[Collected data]
..........

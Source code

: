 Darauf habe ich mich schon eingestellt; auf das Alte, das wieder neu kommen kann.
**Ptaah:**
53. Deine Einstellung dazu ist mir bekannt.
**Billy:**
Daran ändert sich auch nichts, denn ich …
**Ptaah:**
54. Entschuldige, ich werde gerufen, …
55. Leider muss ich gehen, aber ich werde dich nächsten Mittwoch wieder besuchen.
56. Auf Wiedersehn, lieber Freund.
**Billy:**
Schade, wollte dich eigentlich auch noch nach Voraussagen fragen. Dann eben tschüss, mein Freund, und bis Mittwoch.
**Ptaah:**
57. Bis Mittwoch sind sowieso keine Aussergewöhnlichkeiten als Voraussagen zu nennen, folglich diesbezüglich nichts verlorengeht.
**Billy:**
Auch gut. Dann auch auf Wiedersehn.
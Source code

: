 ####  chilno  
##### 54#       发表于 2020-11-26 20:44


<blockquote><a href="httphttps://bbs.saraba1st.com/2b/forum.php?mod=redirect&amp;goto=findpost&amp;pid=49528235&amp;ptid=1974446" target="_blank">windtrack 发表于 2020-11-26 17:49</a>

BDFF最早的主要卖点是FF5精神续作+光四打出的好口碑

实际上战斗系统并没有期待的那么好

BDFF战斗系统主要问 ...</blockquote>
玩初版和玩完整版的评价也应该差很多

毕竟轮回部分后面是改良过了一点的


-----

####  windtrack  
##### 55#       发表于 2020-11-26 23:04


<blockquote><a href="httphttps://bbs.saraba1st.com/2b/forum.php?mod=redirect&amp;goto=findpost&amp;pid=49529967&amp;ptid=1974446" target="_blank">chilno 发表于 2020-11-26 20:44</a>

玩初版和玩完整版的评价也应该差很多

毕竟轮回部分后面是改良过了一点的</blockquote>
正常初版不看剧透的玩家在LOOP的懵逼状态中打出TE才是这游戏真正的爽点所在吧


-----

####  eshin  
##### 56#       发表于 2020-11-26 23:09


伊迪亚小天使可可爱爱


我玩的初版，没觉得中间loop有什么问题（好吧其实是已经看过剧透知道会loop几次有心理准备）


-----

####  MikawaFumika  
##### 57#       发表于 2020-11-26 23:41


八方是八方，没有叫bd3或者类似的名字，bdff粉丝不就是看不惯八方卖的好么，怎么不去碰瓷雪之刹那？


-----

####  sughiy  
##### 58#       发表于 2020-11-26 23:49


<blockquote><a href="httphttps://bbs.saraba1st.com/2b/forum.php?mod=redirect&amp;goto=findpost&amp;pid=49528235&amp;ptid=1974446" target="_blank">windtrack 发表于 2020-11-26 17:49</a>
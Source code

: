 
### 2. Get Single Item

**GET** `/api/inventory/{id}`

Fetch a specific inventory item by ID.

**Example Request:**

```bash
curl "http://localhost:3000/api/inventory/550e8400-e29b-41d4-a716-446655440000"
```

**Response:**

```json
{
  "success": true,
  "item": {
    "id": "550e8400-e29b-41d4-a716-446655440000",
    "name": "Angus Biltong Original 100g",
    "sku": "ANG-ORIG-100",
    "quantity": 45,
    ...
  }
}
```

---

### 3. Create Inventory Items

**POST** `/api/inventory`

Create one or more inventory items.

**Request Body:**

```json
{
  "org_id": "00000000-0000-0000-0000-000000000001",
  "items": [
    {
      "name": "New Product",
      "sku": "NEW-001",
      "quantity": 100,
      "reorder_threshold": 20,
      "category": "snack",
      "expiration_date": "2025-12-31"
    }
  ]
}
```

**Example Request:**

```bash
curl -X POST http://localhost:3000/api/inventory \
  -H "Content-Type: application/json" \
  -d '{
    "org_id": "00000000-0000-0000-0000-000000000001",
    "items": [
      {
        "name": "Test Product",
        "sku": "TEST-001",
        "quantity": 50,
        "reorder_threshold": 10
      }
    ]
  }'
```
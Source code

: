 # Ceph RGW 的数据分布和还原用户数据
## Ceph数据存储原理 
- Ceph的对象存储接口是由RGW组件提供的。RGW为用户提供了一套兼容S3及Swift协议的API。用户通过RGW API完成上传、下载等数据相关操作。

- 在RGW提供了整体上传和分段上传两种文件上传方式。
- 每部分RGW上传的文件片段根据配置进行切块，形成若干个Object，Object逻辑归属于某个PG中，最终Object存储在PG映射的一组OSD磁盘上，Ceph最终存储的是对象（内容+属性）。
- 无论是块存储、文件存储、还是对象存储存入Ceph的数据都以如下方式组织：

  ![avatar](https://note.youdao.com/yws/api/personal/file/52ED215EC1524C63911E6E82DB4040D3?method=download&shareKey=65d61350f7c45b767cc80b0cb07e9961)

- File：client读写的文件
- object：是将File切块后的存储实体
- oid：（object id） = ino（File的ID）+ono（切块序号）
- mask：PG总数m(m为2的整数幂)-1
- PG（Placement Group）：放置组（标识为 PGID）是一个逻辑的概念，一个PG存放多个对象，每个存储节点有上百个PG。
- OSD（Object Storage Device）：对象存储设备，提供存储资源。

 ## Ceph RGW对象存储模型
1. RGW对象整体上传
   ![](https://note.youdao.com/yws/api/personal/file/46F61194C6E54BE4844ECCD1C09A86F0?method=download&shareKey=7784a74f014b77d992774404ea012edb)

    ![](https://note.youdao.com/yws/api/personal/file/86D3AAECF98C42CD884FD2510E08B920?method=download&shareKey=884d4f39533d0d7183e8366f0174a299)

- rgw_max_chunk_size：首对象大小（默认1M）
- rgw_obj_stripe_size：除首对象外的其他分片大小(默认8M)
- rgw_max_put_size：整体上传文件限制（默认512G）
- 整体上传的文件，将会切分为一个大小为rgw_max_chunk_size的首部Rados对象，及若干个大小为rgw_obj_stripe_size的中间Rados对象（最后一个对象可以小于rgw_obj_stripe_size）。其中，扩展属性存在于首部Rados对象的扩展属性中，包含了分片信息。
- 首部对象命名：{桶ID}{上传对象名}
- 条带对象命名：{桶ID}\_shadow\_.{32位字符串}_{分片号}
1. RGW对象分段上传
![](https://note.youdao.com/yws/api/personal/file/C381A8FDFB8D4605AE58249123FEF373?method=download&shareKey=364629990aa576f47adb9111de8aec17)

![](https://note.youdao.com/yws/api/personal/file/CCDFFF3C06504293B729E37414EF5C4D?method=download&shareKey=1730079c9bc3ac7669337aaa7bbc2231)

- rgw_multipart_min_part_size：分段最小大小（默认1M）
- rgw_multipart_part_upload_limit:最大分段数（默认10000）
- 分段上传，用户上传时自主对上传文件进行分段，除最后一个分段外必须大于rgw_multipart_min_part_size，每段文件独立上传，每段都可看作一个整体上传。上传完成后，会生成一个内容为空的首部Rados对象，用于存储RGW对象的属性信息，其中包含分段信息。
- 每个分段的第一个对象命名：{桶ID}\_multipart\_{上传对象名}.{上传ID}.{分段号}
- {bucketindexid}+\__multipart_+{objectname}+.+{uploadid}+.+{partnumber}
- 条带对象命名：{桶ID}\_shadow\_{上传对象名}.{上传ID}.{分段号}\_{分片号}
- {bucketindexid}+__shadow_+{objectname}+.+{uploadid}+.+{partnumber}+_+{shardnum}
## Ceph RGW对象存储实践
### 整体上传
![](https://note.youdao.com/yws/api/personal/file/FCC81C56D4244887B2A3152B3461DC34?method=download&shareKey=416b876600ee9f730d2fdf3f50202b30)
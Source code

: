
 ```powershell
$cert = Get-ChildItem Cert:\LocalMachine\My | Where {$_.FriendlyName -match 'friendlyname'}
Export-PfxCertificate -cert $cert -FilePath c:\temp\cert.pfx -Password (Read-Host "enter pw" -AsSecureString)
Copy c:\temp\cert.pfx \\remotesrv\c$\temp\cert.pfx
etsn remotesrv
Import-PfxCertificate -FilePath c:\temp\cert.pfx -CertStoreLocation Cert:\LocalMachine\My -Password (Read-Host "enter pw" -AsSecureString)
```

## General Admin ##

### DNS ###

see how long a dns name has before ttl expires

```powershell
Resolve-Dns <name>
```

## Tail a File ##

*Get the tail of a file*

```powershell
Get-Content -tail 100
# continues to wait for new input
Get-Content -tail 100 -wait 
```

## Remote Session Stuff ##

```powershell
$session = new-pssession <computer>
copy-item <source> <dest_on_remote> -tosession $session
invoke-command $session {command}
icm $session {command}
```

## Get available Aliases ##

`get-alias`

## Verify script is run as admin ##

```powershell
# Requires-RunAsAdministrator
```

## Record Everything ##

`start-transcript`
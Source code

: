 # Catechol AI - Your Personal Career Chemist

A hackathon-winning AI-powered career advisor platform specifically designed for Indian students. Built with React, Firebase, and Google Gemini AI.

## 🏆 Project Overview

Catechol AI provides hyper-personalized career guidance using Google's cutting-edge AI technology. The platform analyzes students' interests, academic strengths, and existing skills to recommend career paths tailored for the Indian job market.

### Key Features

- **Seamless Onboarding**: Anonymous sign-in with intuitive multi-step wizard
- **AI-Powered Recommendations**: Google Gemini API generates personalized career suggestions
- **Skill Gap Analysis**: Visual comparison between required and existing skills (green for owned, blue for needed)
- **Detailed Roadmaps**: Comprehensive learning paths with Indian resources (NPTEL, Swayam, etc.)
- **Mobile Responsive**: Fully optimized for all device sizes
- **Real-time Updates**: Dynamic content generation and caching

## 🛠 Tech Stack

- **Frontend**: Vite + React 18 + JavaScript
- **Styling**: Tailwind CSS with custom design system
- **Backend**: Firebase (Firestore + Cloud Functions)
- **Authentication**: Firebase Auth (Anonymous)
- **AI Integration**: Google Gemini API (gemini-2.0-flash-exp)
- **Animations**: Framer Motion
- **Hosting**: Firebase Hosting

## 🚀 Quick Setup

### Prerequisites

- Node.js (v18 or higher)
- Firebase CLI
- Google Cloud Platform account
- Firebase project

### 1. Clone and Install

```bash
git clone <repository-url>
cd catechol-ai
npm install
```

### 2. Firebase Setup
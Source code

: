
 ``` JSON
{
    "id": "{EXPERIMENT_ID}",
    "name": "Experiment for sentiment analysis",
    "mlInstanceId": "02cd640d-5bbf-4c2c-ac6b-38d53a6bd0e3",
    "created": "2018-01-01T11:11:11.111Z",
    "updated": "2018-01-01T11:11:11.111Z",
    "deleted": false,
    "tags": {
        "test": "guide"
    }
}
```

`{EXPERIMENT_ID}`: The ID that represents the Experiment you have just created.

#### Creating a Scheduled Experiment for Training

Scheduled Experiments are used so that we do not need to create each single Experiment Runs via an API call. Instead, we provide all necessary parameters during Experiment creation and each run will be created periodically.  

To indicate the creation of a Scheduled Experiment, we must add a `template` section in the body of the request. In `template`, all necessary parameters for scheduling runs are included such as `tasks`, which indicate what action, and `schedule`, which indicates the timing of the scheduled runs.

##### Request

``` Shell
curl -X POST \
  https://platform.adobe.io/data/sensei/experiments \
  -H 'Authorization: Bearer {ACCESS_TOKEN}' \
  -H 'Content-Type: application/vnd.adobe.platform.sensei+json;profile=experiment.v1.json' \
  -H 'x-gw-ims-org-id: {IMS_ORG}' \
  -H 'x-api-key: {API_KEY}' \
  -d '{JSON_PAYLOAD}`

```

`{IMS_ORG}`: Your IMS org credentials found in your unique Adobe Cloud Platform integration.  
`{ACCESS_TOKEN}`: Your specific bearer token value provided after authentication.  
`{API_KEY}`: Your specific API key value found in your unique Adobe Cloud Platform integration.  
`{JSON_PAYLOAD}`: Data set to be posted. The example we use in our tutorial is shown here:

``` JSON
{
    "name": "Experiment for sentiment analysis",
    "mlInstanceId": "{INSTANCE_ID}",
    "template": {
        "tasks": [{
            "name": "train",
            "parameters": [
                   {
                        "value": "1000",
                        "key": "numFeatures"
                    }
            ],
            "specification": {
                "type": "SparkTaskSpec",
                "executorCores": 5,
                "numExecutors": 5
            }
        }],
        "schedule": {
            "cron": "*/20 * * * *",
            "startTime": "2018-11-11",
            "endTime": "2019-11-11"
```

..........

Tally the lines in the entries above that hold the word "unique". Reply with nothing but that count.

2